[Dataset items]
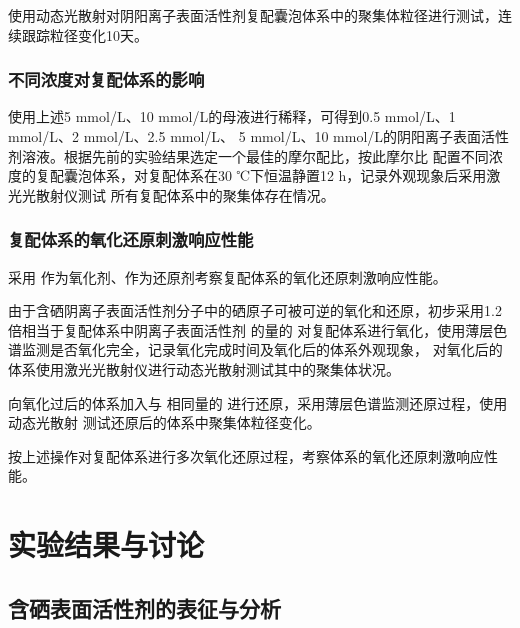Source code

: \documentclass[bachelor,winfonts,replaceperiod]{jnuthesis}
\begin{document}
    使用动态光散射对阴阳离子表面活性剂复配囊泡体系中的聚集体粒径进行测试，连续跟踪粒径变化10天。
    
    \subsection{不同浓度对复配体系的影响}
    使用上述5 mmol/L、10 mmol/L的母液进行稀释，可得到0.5 mmol/L、1 mmol/L、2 mmol/L、2.5 mmol/L、
    5 mmol/L、10 mmol/L的阴阳离子表面活性剂溶液。根据先前的实验结果选定一个最佳的摩尔配比，按此摩尔比
    配置不同浓度的复配囊泡体系，对复配体系在30 ℃下恒温静置12 h，记录外观现象后采用激光光散射仪测试
    所有复配体系中的聚集体存在情况。
    
    \subsection{复配体系的氧化还原刺激响应性能}
    采用 作为氧化剂、作为还原剂考察复配体系的氧化还原刺激响应性能。
    
    由于含硒阴离子表面活性剂分子中的硒原子可被可逆的氧化和还原，初步采用1.2倍相当于复配体系中阴离子表面活性剂
    的量的  对复配体系进行氧化，使用薄层色谱监测是否氧化完全，记录氧化完成时间及氧化后的体系外观现象，
    对氧化后的体系使用激光光散射仪进行动态光散射测试其中的聚集体状况。
    
    向氧化过后的体系加入与  相同量的  进行还原，采用薄层色谱监测还原过程，使用动态光散射
    测试还原后的体系中聚集体粒径变化。
    
    按上述操作对复配体系进行多次氧化还原过程，考察体系的氧化还原刺激响应性能。
    
    \chapter{实验结果与讨论}\label{chapter:results}
    \section{含硒表面活性剂的表征与分析}
\end{document}
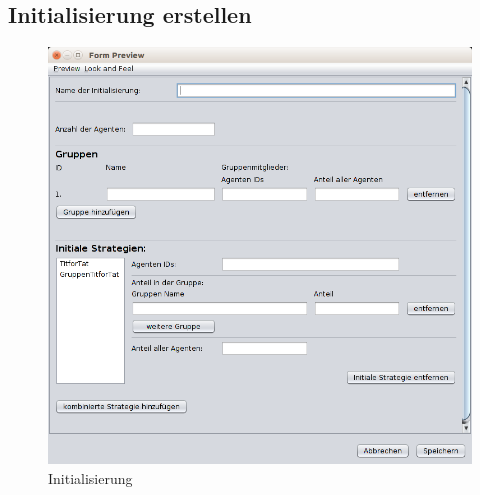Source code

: \pagebreak

\subsection{Initialisierung erstellen}

\begin{figure}[hp] 
  \centering
     \includegraphics[width=1.1\textwidth]{GUI_Entwurf/NeueInitialisierung.png}
  \caption{Initialisierung}
  \label{fig:Bild1}
\end{figure}


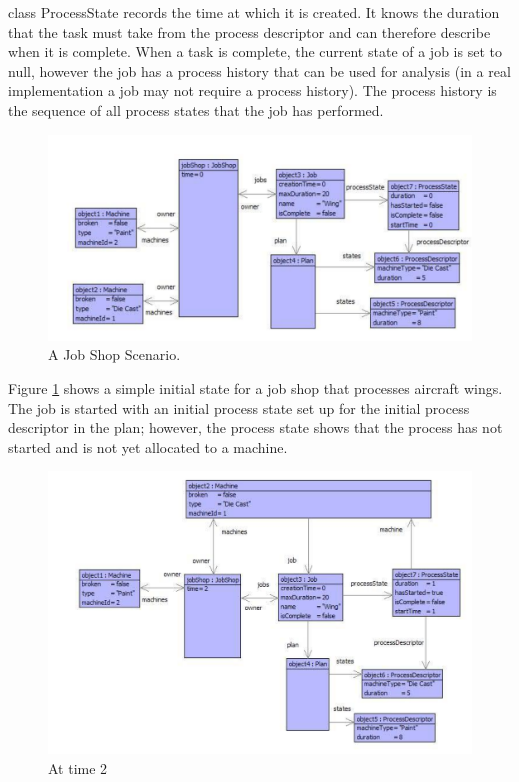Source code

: class ProcessState records the time at which it is created. It knows
the duration that the task must take from the process descriptor and
can therefore describe when it is complete. When a task is complete,
the current state of a job is set to null, however the job has a process
history that can be used for analysis (in a real implementation a
job may not require a process history). The process history is the
sequence of all process states that the job has performed.

%
\begin{figure}
\begin{center}
\includegraphics[width=14cm]{Programming/Simulation/Images/ProcessWing.pdf}

\caption{A Job Shop Scenario. \label{fig:Process-Wing}}

\end{center}
\end{figure}


Figure \ref{fig:Process-Wing} shows a simple initial state for a
job shop that processes aircraft wings. The job is started with an
initial process state set up for the initial process descriptor in
the plan; however, the process state shows that the process has not
started and is not yet allocated to a machine.

%
\begin{figure}
\begin{center}

\includegraphics[width=14cm]{Programming/Simulation/Images/ProcessWing2.pdf}

\caption{At time 2 \label{fig:At-time-2}}

\end{center}
\end{figure}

## What is expected
Show every line in the entries above that contains the string "includegraphics".

## Answer area
     \includegraphics[width=1.1\textwidth]{GUI_Entwurf/NeueInitialisierung.png}
\includegraphics[width=14cm]{Programming/Simulation/Images/ProcessWing.pdf}
\includegraphics[width=14cm]{Programming/Simulation/Images/ProcessWing2.pdf}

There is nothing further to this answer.